WPF Resources Demo Window

Defining a Resource

You can define resources against any control or user interface element using its Resources property, which is defined in the FrameworkElement base class. The property holds a ResourceDictionary object. A resource dictionary provides a keyed collection of objects, each of which can be referenced from the control or its logical children using a special markup syntax.

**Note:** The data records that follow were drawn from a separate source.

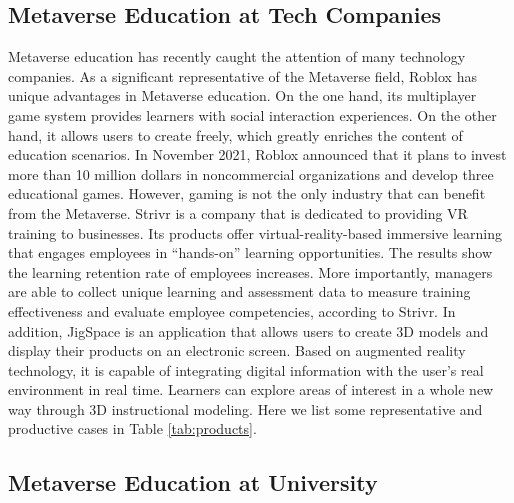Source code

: \documentclass[conference]{IEEEtran}
\begin{document}
\subsection{Metaverse Education at Tech Companies}

Metaverse education has recently caught the attention of many technology companies. As a significant representative of the Metaverse field, Roblox has unique advantages in Metaverse education. On the one hand, its multiplayer game system provides learners with social interaction experiences. On the other hand, it allows users to create freely, which greatly enriches the content of education scenarios. In November 2021, Roblox announced that it plans to invest more than 10 million dollars in noncommercial organizations and develop three educational games. However, gaming is not the only industry that can benefit from the Metaverse. Strivr is a company that is dedicated to providing VR training to businesses. Its products offer virtual-reality-based immersive learning that engages employees in ``hands-on'' learning opportunities. The results show the learning retention rate of employees increases. More importantly, managers are able to collect unique learning and assessment data to measure training effectiveness and evaluate employee competencies, according to Strivr. In addition, JigSpace is an application that allows users to create 3D models and display their products on an electronic screen. Based on augmented reality technology, it is capable of integrating digital information with the user's real environment in real time. Learners can explore areas of interest in a whole new way through 3D instructional modeling. Here we list some representative and productive cases in Table \ref{tab:products}.


\subsection{Metaverse Education at University}
\end{document}
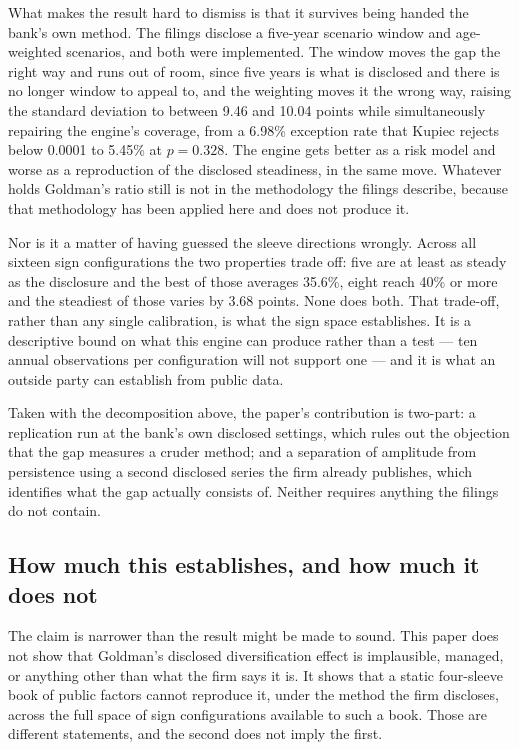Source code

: What makes the result hard to dismiss is that it survives being handed the
bank's own method. The filings disclose a five-year scenario window and
age-weighted scenarios, and both were implemented. The window moves the gap the
right way and runs out of room, since five years is what is disclosed and there
is no longer window to appeal to, and the weighting moves it the wrong way,
raising the standard deviation to between 9.46 and 10.04 points while
simultaneously repairing the engine's coverage, from a 6.98\% exception rate
that Kupiec rejects below 0.0001 to 5.45\% at $p = 0.328$. The engine gets
better as a risk model and worse as a reproduction of the disclosed steadiness,
in the same move. Whatever holds Goldman's ratio still is not in the
methodology the filings describe, because that methodology has been applied
here and does not produce it.

Nor is it a matter of having guessed the sleeve directions wrongly. Across all
sixteen sign configurations the two properties trade off: five are at least as
steady as the disclosure and the best of those averages 35.6\%, eight reach
40\% or more and the steadiest of those varies by 3.68 points. None does both.
That trade-off, rather than any single calibration, is what the sign space
establishes. It is a descriptive bound on what this engine can produce rather
than a test --- ten annual observations per configuration will not support one
--- and it is what an outside party can establish from public data.

Taken with the decomposition above, the paper's contribution is two-part: a
replication run at the bank's own disclosed settings, which rules out the
objection that the gap measures a cruder method; and a separation of amplitude
from persistence using a second disclosed series the firm already publishes,
which identifies what the gap actually consists of. Neither requires anything
the filings do not contain.

\subsection*{How much this establishes, and how much it does not}

The claim is narrower than the result might be made to sound. This paper does
not show that Goldman's disclosed diversification effect is implausible,
managed, or anything other than what the firm says it is. It shows that a
static four-sleeve book of public factors cannot reproduce it, under the
method the firm discloses, across the full space of sign configurations
available to such a book. Those are different statements, and the second does
not imply the first.

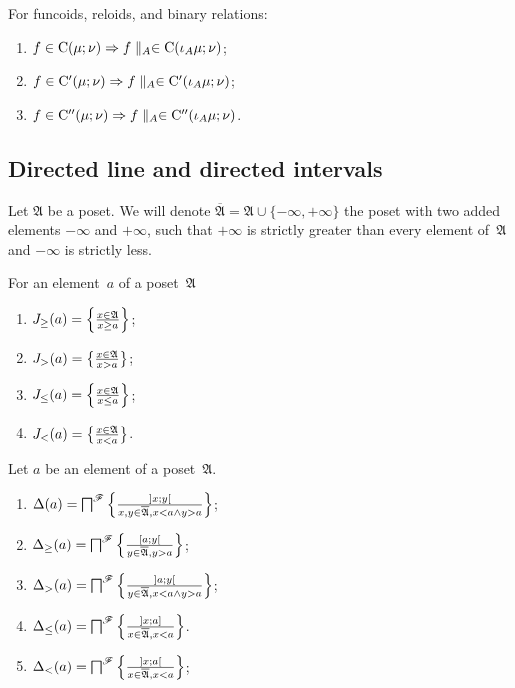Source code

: \begin{prop}
For funcoids, reloids, and binary relations:
\begin{enumerate}
\item $f\in\mathrm{C}(\mu;\nu)\Rightarrow f\parallel_{A}\in\mathrm{C}(\iota_A\mu;\nu)$;
\item $f\in\mathrm{C}'(\mu;\nu)\Rightarrow f\parallel_{A}\in\mathrm{C}'(\iota_A\mu;\nu)$;
\item $f\in\mathrm{C}''(\mu;\nu)\Rightarrow f\parallel_{A}\in\mathrm{C}''(\iota_A\mu;\nu)$. 
\end{enumerate}
\end{prop}

\subsection{Directed line and directed intervals}


Let $\mathfrak{A}$ be a poset. We will denote $\overline{\mathfrak{A}}=\mathfrak{A}\cup\{-\infty,+\infty\}$ the poset
with two added elements $-\infty$ and $+\infty$, such that $+\infty$ is strictly greater than every element of~$\mathfrak{A}$
and $-\infty$ is strictly less.

\begin{defn}
For an element~$a$ of a poset~$\mathfrak{A}$
\begin{enumerate}
\item $J_{\geq}(a) = \left\{ \frac{x\in\mathfrak{A}}{x\geq a}\right\}$;
\item $J_{>}(a) = \left\{ \frac{x\in\mathfrak{A}}{x>a}\right\}$;
\item $J_{\leq}(a) = \left\{ \frac{x\in\mathfrak{A}}{x\leq a}\right\}$;
\item $J_{<}(a) = \left\{ \frac{x\in\mathfrak{A}}{x<a}\right\}$.
\end{enumerate}
\end{defn}

\begin{defn}
Let $a$ be an element of a poset~$\mathfrak{A}$.
\begin{enumerate}
\item $\Delta(a) = \bigsqcap^{\mathscr{F}} \left\{ \frac{]x;y[}{x,y\in\overline{\mathfrak{A}}, x<a\land y>a}\right\}$;
\item $\Delta_{\geq}(a) = \bigsqcap^{\mathscr{F}} \left\{ \frac{[a;y[}{y\in\overline{\mathfrak{A}}, y>a}\right\}$;
\item $\Delta_{>}(a) = \bigsqcap^{\mathscr{F}} \left\{ \frac{]a;y[}{y\in\overline{\mathfrak{A}}, x<a\land y>a}\right\}$;
\item $\Delta_{\leq}(a) = \bigsqcap^{\mathscr{F}} \left\{ \frac{]x;a]}{x\in\overline{\mathfrak{A}}, x<a}\right\}$.
\item $\Delta_{<}(a) = \bigsqcap^{\mathscr{F}} \left\{ \frac{]x;a[}{x\in\overline{\mathfrak{A}}, x<a}\right\}$;
\end{enumerate}
\end{defn}


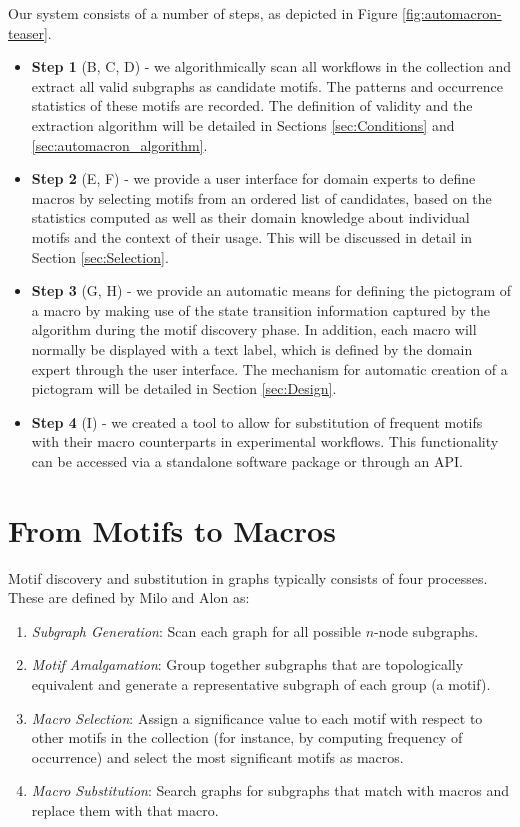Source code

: Our system consists of a number of steps, as depicted in Figure \ref{fig:automacron-teaser}.
\begin{itemize}
\item \textbf{Step 1} (B, C, D) - we algorithmically scan all workflows in the collection and extract all valid subgraphs as candidate motifs.
The patterns and occurrence statistics of these motifs are recorded.
The definition of validity and the extraction algorithm will be detailed in Sections \ref{sec:Conditions} and \ref{sec:automacron_algorithm}.
\item \textbf{Step 2} (E, F) - we provide a user interface for domain experts to define macros by selecting motifs from an ordered list of candidates, based on the statistics computed as well as their domain knowledge about individual motifs and the context of their usage.
This will be discussed in detail in Section \ref{sec:Selection}.
\item \textbf{Step 3} (G, H) - we provide an automatic means for defining the pictogram of a macro by making use of the state transition information captured by the algorithm during the motif discovery phase.
In addition, each macro will normally be displayed with a text label, which is defined by the domain expert through the user interface.
The mechanism for automatic creation of a pictogram will be detailed in Section \ref{sec:Design}.
\item \textbf{Step 4} (I) - we created a tool to allow for substitution of frequent motifs with their macro counterparts in experimental workflows.
This functionality can be accessed via a standalone software package or through an API.
\end{itemize}

\section{From Motifs to Macros}
\label{sec:Motif}

Motif discovery and substitution in graphs typically consists of four processes. These are defined by Milo \etal \cite{Milo:2002} and Alon \cite{Alon:2007} as:

\vspace{-2mm}
\begin{enumerate}[itemsep=-1mm]
\item \emph{Subgraph Generation}: Scan each graph for all possible $n$-node subgraphs.
\item \emph{Motif Amalgamation}: Group together subgraphs that are topologically equivalent and generate a representative subgraph of each group (a motif).
\item \emph{Macro Selection}: Assign a significance value to each motif with respect to other motifs in the collection (for instance, by computing frequency of occurrence) and select the most significant motifs as macros.
\item \emph{Macro Substitution}: Search graphs for subgraphs that match with macros and replace them with that macro.
\end{enumerate}

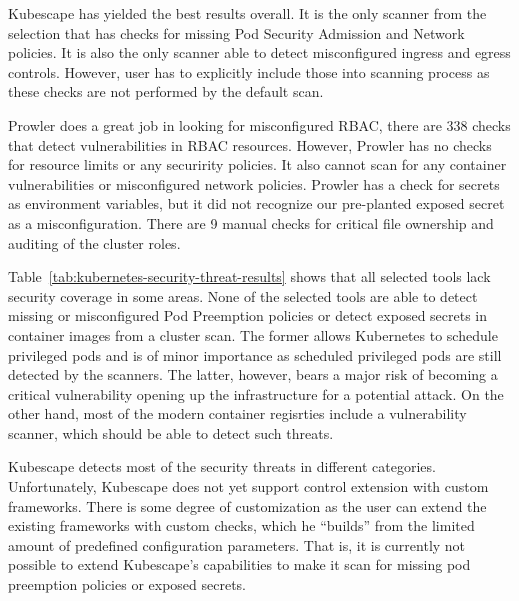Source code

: Kubescape has yielded the best results overall. It is the only scanner from the selection that has checks for missing Pod Security Admission and Network policies. It is also the only scanner able to detect misconfigured ingress and egress controls. However, user has to explicitly include those into scanning process as these checks are not performed by the default scan.

Prowler does a great job in looking for misconfigured RBAC, there are 338 checks that detect vulnerabilities in RBAC resources. However, Prowler has no checks for resource limits or any securirity policies. It also cannot scan for any container vulnerabilities or misconfigured network policies. Prowler has a check for secrets as environment variables, but it did not recognize our pre-planted exposed secret as a misconfiguration. There are 9 manual checks for critical file ownership and auditing of the cluster roles.

Table~\ref{tab:kubernetes-security-threat-results} shows that all selected tools lack security coverage in some areas. None of the selected tools are able to detect missing or misconfigured Pod Preemption policies or detect exposed secrets in container images from a cluster scan. The former allows Kubernetes to schedule privileged pods and is of minor importance as scheduled privileged pods are still detected by the scanners. The latter, however, bears a major risk of becoming a critical vulnerability opening up the infrastructure for a potential attack. On the other hand, most of the modern container regisrties include a vulnerability scanner, which should be able to detect such threats.

Kubescape detects most of the security threats in different categories. Unfortunately, Kubescape does not yet support control extension with custom frameworks. There is some degree of customization as the user can extend the existing frameworks with custom checks, which he ``builds'' from the limited amount of predefined configuration parameters. That is, it is currently not possible to extend Kubescape's capabilities to make it scan for missing pod preemption policies or exposed secrets.

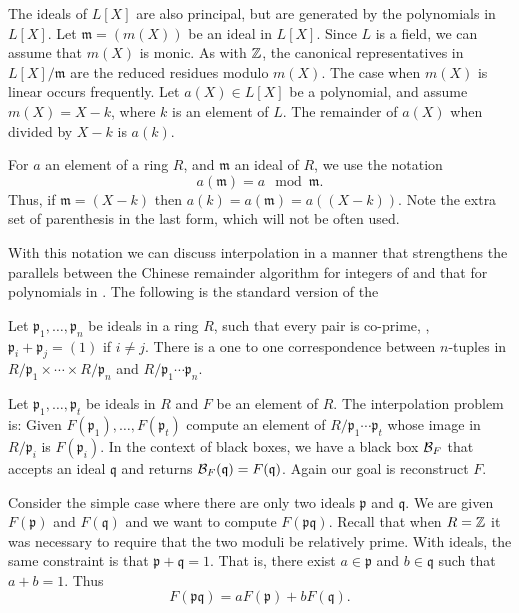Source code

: The ideals of $L[X]$ are also principal, but are generated by the
polynomials in $L[X]$.  Let $\mathfrak{m} = (m(X))$ be an ideal in
$L[X]$.  Since $L$ is a field, we can assume that $m(X)$ is monic.  As
with $\mathbb{Z}$, the canonical representatives in $L[X]/\mathfrak{m}$ are the
reduced residues modulo $m(X)$.  The case when $m(X)$ is linear occurs
frequently.  Let $a(X) \in L[X]$ be a polynomial, and assume $m(X) = X
- k$, where $k$ is an element of $L$.  The remainder of $a(X)$ when
divided by $X - k$ is $a(k)$.

For $a$ an element of a ring $R$, and $\mathfrak{m}$ an ideal of $R$, we
use the notation
\[
a(\mathfrak{m}) = a \mod\mathfrak{m}.
\]
Thus, if $\mathfrak{m} = (X - k)$ then $a(k) = a(\mathfrak{m}) = a((X -
k))$.  Note the extra set of parenthesis in the last form, which will
not be often used.  

\medskip
With this notation we can discuss interpolation in a manner that
strengthens the parallels between the Chinese remainder algorithm for
integers of  and that for
polynomials in .  The following is the
standard version of the 

\begin{proposition}
Let $\mathfrak{p}_1, \ldots, \mathfrak{p}_n$ be ideals in a ring $R$, such
that every pair is co-prime, \ie, $\mathfrak{p}_i + \mathfrak{p}_j = (1)$ if
$i\not=j$.  There is a one to one correspondence between $n$-tuples in
$R/\mathfrak{p}_1 \times \cdots \times R/\mathfrak{p}_n$ and $R/\mathfrak{p}_1
\cdots \mathfrak{p}_n$.
\end{proposition}

Let $\mathfrak{p}_1, \ldots, \mathfrak{p}_t$ be ideals in $R$ and $F$
be an element of $R$.  The interpolation problem is: Given
$F(\mathfrak{p}_1), \ldots, F(\mathfrak{p}_t)$ compute an element of
$R/\mathfrak{p}_1 \cdots \mathfrak{p}_t$ whose image in
$R/\mathfrak{p}_i$ is $F(\mathfrak{p}_i)$.  In the context of black
boxes, we have a black box ${\cal B}_F$ that accepts an ideal
$\mathfrak{q}$ and returns ${\cal B}_F(\mathfrak{q}) = F(\mathfrak{q})$.
Again our goal is reconstruct $F$.

Consider the simple case where there are only two ideals $\mathfrak{p}$
and $\mathfrak{q}$.  We are given $F(\mathfrak{p})$ and $F(\mathfrak{q})$ and
we want to compute $F(\mathfrak{pq})$.  Recall that when $R = \mathbb{Z}$ it was
necessary to require that the two moduli be relatively prime.  With
ideals, the same constraint is that $\mathfrak{p} + \mathfrak{q} = 1$.  That
is, there exist $a \in \mathfrak{p}$ and $b \in \mathfrak{q}$ such that
$a+b=1$.  Thus
\[
F(\mathfrak{pq}) = a F(\mathfrak{p}) + b F (\mathfrak{q}).
\]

As resources are available to the control that defines them, and to all of its children, it is common to define the resource dictionary against the root element of the XAML. Let's create a resource for the linear gradient brush using the Window's Resources property. Amend the Window opening tag, as follows:

<Window x:Class="ResourcesDemo.MainWindow"
        xmlns="http://schemas.microsoft.com/winfx/2006/xaml/presentation"
        xmlns:x="http://schemas.microsoft.com/winfx/2006/xaml"
        Title="Resources Demo" Height="200" Width="300">
    <Window.Resources>
        <LinearGradientBrush x:Key="BlueSky" StartPoint="0,0" EndPoint="0,1">
            <LinearGradientBrush.GradientStops>
                <GradientStop Color="Cyan" Offset="0.2"/>
                <GradientStop Color="LightBlue" Offset="0.4"/>
                <GradientStop Color="White" Offset="0.5"/>
                <GradientStop Color="White" Offset="0.6"/>
                <GradientStop Color="DarkGray" Offset="0.6"/>
                <GradientStop Color="Black" Offset="0.8"/>
            </LinearGradientBrush.GradientStops>
        </LinearGradientBrush>
    </Window.Resources>

You can see that the Resources property is added using property element syntax. Each resource is created using a new child within the resource dictionary element. In this case, we have a single LinearGradientBrush resource. You must define a unique key for the resource to enable it to be found by controls that reference it. In the sample XAML, the key is set to "BlueSky" using the x:Key attribute.